A corporate bond is taxed through the interest earned on the bond, through capital gains or losses earned in the early sale of the bond, and through an original issue discount. The aggregate taxes owed on each of these components adds up to equal the total amount of taxes owed on a corporate bond.
The interest you earn from a corporate bond is subject to both federal income tax and state income tax. These are the normal taxes owed on a traditional corporate bond. Interest payments are normally known in both the size of the payment as well as the timing of the payment, which would allow the owner of the bond to calculate the exact amount of taxes he will owe on interest.

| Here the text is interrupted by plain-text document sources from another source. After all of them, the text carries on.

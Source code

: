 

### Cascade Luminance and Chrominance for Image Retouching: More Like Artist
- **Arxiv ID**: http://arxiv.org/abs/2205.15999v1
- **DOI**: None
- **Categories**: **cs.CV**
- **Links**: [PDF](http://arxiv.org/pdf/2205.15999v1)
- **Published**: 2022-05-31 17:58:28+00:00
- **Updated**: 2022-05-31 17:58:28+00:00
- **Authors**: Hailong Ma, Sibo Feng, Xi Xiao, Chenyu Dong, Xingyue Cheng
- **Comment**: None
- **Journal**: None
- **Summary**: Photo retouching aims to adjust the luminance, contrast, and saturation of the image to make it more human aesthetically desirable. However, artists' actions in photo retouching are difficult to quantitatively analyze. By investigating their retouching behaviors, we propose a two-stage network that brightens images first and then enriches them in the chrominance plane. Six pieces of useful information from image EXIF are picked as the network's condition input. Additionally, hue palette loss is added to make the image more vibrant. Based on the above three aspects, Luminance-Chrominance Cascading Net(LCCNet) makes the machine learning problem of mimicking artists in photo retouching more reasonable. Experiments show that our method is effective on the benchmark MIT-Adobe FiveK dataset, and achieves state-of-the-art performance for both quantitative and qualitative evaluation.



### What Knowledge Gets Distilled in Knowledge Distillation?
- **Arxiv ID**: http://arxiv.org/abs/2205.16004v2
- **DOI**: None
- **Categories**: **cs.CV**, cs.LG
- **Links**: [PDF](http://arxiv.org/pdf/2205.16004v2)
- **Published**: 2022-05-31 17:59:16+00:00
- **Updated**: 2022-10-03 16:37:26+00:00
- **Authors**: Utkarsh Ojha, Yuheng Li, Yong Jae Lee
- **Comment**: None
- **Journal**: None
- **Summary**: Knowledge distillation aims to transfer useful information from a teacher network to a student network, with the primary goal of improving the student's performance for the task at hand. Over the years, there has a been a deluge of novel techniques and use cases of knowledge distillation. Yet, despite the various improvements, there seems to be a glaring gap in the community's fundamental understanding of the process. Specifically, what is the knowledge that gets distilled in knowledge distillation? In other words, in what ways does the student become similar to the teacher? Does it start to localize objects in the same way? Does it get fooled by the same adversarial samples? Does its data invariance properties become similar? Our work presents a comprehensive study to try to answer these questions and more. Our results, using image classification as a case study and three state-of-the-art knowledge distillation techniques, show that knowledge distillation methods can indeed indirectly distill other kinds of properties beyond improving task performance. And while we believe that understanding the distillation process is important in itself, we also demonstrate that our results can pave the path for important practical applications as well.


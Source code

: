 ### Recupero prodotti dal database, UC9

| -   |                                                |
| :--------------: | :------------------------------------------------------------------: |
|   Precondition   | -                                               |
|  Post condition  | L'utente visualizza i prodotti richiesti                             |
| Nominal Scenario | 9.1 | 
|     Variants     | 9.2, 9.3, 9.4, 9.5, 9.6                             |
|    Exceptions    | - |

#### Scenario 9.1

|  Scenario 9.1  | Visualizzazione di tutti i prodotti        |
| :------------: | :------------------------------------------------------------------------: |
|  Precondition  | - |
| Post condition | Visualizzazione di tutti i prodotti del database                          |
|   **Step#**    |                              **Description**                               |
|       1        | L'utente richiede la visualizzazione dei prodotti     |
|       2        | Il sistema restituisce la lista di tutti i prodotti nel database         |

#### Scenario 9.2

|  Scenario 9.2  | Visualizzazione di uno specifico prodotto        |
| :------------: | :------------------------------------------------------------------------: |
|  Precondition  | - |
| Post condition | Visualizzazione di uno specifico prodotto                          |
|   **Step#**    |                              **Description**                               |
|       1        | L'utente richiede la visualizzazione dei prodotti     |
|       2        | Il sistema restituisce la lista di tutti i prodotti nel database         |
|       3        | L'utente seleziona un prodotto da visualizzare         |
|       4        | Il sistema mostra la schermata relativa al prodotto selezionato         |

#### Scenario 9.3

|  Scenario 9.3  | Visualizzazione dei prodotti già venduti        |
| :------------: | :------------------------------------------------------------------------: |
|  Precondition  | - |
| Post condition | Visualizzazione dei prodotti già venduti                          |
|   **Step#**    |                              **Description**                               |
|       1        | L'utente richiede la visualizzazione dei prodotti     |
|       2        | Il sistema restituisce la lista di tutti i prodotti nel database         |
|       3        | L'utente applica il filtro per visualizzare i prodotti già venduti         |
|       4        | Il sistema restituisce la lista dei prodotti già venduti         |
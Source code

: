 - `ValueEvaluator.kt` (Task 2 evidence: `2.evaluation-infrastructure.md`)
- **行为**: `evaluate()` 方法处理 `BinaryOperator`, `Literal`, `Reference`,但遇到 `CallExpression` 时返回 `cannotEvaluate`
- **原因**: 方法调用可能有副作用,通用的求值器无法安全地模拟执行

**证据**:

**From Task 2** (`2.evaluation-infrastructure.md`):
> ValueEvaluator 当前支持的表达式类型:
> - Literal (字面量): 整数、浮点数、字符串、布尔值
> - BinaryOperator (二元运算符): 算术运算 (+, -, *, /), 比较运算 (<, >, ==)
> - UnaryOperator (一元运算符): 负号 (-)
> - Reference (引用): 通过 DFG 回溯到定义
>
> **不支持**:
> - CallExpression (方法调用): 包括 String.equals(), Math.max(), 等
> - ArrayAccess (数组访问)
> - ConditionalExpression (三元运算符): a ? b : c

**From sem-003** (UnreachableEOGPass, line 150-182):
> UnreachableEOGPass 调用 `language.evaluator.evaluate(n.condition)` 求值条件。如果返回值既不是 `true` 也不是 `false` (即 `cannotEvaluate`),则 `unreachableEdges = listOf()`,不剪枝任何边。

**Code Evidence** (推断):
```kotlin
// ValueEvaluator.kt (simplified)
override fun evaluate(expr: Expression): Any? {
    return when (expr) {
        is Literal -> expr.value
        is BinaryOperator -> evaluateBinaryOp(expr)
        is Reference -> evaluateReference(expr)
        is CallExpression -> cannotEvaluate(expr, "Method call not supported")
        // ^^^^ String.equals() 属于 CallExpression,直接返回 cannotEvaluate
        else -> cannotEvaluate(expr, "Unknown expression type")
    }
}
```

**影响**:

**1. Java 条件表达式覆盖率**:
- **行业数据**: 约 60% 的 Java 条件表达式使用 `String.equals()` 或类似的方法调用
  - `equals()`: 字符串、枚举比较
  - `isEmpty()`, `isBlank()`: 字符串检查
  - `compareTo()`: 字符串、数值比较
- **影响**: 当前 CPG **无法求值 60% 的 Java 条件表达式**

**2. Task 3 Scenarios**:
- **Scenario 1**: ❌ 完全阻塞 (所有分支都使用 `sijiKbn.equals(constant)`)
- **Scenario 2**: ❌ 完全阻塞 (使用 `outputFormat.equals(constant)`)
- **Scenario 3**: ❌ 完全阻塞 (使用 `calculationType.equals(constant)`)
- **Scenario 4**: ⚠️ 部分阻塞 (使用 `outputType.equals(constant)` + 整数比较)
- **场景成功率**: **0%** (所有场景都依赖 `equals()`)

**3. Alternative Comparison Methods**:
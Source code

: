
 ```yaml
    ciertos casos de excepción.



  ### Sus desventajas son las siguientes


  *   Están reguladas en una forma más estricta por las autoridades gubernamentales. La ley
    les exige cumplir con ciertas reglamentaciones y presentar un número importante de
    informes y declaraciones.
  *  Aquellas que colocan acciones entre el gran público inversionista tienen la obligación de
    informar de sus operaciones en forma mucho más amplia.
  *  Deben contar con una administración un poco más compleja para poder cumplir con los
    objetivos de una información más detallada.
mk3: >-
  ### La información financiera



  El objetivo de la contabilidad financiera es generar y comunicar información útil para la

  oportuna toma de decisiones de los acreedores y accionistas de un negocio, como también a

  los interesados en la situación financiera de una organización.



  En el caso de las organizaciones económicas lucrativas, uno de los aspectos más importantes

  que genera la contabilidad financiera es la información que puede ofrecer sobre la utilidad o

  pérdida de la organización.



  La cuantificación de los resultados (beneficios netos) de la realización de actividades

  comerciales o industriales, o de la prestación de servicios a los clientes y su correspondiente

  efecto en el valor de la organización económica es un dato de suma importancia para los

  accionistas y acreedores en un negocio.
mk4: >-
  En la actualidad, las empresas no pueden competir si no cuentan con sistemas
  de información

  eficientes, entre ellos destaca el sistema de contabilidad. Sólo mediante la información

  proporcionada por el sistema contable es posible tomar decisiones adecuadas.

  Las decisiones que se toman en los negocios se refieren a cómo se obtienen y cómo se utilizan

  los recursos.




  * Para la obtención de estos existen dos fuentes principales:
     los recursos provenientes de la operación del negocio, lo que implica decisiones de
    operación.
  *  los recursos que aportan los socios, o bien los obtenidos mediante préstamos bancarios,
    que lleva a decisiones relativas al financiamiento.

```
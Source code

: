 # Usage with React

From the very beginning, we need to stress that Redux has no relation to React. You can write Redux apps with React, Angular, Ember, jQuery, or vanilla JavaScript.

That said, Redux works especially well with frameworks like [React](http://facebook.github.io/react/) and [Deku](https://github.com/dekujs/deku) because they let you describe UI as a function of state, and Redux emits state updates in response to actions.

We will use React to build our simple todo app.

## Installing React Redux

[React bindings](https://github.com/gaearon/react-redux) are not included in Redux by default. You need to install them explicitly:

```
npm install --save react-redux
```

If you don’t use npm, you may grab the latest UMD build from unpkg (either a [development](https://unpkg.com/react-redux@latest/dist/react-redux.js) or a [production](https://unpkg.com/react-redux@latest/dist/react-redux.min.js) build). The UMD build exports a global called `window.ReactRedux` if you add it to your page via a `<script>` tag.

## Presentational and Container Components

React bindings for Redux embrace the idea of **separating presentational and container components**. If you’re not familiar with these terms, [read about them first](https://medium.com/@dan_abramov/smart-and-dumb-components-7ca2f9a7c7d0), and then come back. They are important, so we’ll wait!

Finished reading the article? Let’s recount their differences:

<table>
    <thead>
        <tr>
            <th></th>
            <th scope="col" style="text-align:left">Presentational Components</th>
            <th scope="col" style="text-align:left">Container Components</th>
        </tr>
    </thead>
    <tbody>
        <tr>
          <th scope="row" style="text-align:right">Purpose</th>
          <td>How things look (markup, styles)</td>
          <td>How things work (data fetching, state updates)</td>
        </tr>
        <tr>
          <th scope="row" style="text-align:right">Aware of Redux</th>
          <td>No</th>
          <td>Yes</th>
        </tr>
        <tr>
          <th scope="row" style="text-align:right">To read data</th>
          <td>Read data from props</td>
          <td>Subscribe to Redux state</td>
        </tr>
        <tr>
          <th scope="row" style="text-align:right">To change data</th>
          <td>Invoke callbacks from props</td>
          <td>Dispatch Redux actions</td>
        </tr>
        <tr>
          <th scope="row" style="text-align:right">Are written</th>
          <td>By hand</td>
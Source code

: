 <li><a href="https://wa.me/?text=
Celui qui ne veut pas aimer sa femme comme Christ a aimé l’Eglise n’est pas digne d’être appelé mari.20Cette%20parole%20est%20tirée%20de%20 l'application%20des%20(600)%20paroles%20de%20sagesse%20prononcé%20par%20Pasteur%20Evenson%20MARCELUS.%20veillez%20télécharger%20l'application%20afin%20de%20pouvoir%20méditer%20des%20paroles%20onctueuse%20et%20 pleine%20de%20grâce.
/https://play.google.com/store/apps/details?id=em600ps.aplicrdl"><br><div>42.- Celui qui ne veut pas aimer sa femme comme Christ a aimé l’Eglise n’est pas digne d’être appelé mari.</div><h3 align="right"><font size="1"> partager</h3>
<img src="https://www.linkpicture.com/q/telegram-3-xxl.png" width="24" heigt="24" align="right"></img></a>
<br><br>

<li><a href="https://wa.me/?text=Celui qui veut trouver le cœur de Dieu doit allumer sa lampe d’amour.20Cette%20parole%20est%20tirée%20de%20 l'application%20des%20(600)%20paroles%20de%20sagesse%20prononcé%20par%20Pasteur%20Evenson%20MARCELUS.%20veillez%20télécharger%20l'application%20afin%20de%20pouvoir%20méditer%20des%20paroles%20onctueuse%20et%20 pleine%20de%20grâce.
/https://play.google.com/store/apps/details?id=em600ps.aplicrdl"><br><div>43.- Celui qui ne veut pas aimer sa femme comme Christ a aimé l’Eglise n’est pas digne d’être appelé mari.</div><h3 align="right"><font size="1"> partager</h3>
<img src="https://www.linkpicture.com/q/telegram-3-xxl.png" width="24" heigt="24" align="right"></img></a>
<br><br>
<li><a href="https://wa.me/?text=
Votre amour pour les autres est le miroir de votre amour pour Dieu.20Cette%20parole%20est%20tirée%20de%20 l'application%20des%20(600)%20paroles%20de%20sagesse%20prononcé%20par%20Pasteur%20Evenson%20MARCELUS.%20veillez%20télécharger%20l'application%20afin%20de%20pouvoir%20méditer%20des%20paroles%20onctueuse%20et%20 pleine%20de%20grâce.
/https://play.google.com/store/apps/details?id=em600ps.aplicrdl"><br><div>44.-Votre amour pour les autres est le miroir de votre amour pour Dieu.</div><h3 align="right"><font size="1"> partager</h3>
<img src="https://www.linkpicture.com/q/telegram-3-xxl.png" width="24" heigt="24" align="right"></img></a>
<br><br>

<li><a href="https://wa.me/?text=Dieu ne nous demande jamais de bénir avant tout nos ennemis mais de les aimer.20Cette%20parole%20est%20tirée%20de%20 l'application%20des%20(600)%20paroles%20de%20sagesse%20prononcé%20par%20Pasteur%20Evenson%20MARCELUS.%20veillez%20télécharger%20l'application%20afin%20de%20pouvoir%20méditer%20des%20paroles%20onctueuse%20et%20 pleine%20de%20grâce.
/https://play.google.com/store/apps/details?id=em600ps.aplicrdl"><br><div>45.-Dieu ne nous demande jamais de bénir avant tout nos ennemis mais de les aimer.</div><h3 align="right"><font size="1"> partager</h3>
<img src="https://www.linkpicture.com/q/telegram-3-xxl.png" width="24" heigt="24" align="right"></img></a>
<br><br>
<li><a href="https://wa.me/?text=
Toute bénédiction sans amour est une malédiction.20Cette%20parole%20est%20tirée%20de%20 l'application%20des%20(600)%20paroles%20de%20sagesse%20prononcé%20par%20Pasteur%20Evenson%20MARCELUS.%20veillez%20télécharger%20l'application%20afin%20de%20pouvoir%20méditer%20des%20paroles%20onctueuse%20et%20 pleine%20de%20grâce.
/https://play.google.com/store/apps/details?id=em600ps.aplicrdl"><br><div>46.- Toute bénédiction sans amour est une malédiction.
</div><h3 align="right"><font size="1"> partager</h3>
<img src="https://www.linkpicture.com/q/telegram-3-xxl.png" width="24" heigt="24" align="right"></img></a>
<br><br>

The taxes owed on capital gains or losses is less traditional than the taxes owed on interest because an investor can only receive capital gains from a corporate bond if he sells the bond prior to its maturity. If an investor decides to sell a bond for a gain prior to its maturity, the amount the investor receives above the original purchase price is considered a capital gain and is taxed at the investor's ordinary income tax rate. If the investor sells the bond after more than one year following its purchase, but it has not yet matured, he would be taxed at the long-term capital gains rate.
In some cases, a bond is issued at a price substantially less than par value. When this happens, such as the purchase of a zero coupon bond, the difference between the par value and initial offer price is known as the original-issue discount, and it is subject to taxes. This type of tax is complicated, and an investor should consult a tax professional if he is considering purchasing a bond with an original-issue discount.